Love it or hate it, The New York City subway is kind of awesome for many reasons. It may not be the oldest system (thanks to London), but it is quite impressive. Did you know that an average of over five million people ride the subway each weekday? This large system has almost 500 stations and over 800 miles of track.  That mileage can take you from NYC to beyond Chicago if you were to put those tracks in a straight line going west! There are 21 total subway lines with the latest being built as we speak- the 2nd avenue line which will be the T line. Best of all, you can ride the rails all day and all night, every day since the system is 24 hours a day. (We can’t guarantee it will be fast all day, every day!)


Brooklyn used to be its own city?


We all know and love the five boroughs- Manhattan is the main island everyone knows and love. You've got the Bronx holding it down with the Yankees and The Bronx Zoo. Don't forget the cultural diffusion in Queens where you can find lots of delicious ethnic food. Make sure not to call Staten Island the lost borough; you know you love taking the State Island Ferry over on a summer day. Last but not least is Brooklyn; a transformative place with a little bit of everything.  Brooklyn used to be an independent city, until the consolidation of New York City in 1898. Brooklyn remains the most populous borough of New York, and if it were a separate city would be the fourth largest in the U.S. We can honestly see why it feels like a city in itself. 

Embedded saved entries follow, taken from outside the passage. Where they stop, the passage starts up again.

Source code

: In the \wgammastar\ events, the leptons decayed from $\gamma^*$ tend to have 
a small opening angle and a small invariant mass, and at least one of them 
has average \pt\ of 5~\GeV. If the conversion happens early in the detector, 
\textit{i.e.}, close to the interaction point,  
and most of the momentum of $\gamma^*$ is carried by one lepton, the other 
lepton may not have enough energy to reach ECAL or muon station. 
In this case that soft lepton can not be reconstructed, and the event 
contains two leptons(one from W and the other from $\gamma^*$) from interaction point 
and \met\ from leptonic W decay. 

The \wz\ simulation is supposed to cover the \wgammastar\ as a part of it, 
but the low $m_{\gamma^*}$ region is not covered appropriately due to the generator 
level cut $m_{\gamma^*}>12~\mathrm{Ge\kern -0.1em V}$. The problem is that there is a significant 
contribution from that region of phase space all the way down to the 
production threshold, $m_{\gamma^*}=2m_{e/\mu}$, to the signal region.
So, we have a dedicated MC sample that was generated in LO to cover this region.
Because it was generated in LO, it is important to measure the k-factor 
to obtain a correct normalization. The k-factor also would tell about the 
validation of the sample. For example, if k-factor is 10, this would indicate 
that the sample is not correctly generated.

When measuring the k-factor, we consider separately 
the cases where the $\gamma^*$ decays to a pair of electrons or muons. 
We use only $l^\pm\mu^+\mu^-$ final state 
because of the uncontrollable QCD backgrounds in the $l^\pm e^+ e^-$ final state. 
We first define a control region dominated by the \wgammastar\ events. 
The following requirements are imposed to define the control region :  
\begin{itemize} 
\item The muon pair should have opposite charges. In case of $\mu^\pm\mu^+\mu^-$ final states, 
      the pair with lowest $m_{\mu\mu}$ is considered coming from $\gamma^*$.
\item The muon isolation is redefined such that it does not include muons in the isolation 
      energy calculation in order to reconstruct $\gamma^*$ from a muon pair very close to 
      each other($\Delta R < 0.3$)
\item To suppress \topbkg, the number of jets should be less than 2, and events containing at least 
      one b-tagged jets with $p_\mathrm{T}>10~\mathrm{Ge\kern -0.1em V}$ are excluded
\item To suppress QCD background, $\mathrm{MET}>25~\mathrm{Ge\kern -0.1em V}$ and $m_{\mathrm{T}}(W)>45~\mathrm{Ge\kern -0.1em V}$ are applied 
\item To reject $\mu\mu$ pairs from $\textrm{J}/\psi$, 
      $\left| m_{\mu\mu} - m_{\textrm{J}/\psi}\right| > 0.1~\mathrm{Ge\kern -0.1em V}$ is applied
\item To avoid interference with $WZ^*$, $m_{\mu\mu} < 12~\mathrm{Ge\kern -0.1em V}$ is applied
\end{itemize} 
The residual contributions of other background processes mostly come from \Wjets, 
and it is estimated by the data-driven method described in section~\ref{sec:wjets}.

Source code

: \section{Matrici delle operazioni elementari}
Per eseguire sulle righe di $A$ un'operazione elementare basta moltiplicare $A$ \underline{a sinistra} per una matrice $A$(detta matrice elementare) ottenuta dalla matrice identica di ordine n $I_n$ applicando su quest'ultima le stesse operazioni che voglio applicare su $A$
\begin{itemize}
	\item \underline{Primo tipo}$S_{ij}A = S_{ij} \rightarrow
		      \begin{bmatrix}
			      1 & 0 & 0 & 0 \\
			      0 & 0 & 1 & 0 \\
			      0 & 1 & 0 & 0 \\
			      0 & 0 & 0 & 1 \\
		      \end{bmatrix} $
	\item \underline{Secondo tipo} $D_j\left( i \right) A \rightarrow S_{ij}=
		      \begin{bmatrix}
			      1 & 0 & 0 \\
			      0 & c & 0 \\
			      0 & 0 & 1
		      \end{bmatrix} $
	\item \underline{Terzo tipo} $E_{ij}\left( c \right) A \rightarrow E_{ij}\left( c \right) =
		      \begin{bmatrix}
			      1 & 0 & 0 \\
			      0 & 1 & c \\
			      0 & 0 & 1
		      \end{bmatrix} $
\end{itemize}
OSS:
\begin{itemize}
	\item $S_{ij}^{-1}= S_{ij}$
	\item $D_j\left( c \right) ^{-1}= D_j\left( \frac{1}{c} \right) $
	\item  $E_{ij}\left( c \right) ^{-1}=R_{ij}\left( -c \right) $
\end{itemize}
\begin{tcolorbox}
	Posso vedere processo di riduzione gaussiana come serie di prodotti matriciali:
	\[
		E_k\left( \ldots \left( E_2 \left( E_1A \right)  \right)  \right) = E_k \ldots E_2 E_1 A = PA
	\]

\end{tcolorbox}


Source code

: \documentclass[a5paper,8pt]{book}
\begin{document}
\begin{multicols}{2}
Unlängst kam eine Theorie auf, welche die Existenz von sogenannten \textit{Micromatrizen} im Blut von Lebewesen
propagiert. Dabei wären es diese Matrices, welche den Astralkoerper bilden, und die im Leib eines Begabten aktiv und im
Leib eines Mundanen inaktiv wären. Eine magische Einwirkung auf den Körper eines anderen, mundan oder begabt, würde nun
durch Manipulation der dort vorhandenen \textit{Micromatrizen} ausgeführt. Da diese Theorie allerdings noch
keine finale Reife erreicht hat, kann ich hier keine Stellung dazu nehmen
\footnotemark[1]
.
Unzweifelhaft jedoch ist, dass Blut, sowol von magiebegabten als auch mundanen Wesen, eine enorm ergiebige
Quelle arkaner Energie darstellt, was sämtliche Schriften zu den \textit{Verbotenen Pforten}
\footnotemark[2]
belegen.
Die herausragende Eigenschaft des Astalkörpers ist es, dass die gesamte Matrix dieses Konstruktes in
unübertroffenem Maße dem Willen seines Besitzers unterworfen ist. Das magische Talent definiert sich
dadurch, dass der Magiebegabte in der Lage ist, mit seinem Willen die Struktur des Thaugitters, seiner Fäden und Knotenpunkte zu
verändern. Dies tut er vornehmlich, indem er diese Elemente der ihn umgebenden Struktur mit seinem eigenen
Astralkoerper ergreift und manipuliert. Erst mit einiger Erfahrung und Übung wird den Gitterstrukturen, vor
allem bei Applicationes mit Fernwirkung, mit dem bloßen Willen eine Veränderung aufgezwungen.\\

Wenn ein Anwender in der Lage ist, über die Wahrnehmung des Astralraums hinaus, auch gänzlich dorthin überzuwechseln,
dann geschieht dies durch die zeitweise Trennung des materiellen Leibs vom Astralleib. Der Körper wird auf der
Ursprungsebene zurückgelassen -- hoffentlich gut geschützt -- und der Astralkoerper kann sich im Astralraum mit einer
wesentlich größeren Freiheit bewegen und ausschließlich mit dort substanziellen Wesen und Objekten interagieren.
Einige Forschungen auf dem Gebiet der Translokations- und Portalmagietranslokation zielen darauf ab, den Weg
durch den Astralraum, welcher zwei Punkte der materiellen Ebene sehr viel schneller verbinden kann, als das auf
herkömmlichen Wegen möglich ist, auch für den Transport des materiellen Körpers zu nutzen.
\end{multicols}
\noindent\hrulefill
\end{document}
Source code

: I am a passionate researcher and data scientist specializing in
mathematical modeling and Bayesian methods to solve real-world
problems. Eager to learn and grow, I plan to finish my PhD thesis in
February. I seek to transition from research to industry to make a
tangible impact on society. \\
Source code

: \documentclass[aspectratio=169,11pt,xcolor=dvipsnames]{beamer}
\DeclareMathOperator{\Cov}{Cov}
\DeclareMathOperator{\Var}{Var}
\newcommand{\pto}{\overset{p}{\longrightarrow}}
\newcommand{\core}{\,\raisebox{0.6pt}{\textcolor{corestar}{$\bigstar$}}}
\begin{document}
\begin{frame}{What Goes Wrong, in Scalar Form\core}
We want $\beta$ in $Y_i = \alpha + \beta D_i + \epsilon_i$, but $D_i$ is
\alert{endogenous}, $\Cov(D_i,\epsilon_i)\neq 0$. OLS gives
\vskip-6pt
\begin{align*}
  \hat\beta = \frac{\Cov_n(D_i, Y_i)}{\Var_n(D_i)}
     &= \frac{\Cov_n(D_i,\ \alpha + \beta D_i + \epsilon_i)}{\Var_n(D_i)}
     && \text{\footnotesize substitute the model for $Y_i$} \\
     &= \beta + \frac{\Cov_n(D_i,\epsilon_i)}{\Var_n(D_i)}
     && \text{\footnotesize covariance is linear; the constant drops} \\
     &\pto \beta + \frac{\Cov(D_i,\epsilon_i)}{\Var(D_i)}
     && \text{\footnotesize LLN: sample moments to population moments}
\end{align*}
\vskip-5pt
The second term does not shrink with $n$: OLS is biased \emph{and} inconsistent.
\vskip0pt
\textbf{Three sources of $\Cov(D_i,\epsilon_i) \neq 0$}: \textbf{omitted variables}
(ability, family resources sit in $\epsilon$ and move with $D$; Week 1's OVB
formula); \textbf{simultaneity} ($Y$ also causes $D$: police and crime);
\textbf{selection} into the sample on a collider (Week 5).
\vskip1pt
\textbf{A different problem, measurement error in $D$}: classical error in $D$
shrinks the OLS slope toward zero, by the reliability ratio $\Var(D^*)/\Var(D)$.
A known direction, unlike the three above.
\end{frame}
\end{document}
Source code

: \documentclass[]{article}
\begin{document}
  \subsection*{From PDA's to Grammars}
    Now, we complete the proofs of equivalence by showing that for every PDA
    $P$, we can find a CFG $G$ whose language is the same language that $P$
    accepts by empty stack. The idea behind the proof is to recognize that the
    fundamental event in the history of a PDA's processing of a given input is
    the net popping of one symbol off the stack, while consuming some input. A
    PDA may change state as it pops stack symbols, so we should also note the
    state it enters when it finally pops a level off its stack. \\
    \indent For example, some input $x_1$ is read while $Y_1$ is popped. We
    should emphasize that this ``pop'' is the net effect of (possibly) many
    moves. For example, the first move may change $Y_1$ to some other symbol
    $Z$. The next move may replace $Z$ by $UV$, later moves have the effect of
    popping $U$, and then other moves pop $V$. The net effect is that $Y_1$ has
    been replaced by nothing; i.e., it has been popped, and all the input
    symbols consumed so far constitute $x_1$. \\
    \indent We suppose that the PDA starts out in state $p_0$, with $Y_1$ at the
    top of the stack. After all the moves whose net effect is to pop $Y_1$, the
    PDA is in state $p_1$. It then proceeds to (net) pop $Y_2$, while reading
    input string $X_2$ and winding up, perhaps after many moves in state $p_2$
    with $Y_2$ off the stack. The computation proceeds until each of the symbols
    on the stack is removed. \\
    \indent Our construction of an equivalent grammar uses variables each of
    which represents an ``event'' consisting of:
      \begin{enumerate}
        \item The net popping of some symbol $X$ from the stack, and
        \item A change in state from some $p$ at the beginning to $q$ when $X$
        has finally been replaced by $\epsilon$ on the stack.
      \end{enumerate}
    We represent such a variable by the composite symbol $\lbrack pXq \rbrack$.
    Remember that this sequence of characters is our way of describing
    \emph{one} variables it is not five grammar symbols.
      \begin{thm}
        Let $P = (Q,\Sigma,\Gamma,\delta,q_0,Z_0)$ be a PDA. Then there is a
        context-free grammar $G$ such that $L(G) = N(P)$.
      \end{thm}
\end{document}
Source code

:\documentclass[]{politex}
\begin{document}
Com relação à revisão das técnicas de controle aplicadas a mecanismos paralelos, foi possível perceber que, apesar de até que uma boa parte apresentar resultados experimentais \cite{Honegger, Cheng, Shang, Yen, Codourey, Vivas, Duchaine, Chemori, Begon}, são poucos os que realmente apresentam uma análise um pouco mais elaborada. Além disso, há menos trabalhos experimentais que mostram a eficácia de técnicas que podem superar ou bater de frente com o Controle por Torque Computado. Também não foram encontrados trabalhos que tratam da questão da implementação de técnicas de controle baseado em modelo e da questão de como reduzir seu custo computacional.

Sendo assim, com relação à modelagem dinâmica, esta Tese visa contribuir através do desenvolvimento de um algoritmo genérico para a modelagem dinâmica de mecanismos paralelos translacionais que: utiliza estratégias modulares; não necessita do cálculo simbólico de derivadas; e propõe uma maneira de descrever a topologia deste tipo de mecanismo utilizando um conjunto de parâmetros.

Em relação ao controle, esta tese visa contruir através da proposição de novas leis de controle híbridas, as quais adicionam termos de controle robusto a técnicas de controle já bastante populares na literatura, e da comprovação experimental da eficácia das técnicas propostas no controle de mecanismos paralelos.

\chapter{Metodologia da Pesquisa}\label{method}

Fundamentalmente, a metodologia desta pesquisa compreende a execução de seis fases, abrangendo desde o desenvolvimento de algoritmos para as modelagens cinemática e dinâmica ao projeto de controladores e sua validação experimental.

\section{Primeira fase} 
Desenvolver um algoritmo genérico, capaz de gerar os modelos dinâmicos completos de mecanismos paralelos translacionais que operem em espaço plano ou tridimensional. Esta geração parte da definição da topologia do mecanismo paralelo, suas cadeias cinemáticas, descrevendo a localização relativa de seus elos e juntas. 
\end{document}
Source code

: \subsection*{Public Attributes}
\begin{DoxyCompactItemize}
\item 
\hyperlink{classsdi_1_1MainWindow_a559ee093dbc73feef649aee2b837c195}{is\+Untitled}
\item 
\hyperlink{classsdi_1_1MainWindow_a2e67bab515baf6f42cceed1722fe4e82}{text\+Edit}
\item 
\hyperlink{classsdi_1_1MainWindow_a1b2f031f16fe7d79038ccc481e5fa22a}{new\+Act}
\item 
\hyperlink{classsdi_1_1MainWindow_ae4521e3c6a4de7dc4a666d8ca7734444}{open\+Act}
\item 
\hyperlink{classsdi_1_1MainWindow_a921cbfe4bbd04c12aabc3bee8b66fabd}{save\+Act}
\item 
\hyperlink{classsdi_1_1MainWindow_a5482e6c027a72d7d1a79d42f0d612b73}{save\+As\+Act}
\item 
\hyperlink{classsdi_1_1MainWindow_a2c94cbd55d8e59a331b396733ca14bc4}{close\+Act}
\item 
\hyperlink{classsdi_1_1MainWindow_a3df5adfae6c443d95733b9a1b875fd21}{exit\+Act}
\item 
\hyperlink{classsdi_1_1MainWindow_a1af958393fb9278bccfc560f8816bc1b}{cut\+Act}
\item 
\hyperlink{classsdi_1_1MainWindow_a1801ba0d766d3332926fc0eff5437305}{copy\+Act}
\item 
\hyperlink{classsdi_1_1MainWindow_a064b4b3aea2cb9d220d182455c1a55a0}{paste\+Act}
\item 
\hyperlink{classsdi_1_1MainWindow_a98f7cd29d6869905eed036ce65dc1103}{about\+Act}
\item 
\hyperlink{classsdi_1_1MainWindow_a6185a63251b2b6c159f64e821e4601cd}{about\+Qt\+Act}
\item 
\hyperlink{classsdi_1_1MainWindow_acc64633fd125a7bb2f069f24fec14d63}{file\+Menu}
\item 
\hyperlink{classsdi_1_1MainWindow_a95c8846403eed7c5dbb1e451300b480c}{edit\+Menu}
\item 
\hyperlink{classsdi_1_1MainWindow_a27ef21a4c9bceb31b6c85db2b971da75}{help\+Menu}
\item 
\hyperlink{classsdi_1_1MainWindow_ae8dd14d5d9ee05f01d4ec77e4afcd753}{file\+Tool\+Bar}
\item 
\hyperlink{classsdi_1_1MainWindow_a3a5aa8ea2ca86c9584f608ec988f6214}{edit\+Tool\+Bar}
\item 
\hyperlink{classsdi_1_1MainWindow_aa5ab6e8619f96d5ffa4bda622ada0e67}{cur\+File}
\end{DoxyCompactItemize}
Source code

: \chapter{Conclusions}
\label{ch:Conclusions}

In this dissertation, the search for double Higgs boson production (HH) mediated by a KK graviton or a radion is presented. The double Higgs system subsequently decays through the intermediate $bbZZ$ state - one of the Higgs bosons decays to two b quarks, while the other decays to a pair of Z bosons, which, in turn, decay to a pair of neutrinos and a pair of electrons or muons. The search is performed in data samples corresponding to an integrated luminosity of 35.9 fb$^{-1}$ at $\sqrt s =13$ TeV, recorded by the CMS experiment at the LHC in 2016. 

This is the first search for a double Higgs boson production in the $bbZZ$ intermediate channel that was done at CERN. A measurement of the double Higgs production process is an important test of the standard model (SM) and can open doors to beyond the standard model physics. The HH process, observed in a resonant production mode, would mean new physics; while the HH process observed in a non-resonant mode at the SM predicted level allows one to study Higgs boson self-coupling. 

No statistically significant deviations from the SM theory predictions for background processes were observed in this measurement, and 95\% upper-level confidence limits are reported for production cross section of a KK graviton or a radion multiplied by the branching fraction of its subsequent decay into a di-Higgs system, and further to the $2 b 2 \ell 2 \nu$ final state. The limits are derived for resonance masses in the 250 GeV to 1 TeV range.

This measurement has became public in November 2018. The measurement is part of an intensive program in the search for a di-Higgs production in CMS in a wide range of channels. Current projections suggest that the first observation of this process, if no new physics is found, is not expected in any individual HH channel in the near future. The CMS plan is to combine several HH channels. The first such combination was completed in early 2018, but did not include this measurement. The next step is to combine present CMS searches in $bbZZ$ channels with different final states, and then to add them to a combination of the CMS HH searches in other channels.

Spanish Harlem used to be Italian Harlem


When Puerto Rico was acquired by the United States and turned into a Commonwealth, thousands of Puerto Ricans came to New York City in the middle of the 20th century for a piece of the American dream. Spanish Harlem got his name for the large Hispanic population; mainly Puerto Ricans who stayed together and called this area their new home. But before this became what it is today, it was actually Italian Harlem. Before Little Italy existed, the area between 96th and 116th on the East Side was home to over 100,000 Italians in the late 19th and early 20th Century. Italian gangs and mafias threatened the arriving Puerto Ricans, but eventually they learned how to live together. There is only a slice of Italians left in the area- like a barber shop, a bakery and Patsy's Pizzeria. The most famous is the exclusive Rao's Restaurant; good luck trying to eat there!


The Statue of Liberty is not in New York, or is it?


One of New York's biggest tourist attractions is Lady Liberty; a wonderful statue given to the Americans by the French. It's associated with New York because of its proximity to New York City; after all, it is in the River close to Manhattan, so it must belong to New York City, right? Located on Liberty Island on the Upper New York Bay, the islands were ceded by New York to the federal government in 1900. But, the Statue of Liberty is located in New Jersey waters but due to maritime law technicalities dating back to 1664. They decided to set the border at the bay's midpoint in 1834, which meant the islands are New York territory, but located on the New Jersey side of the State line. It sounds complicated, but luckily, you can visit from both the New Jersey and New York pier- your choice.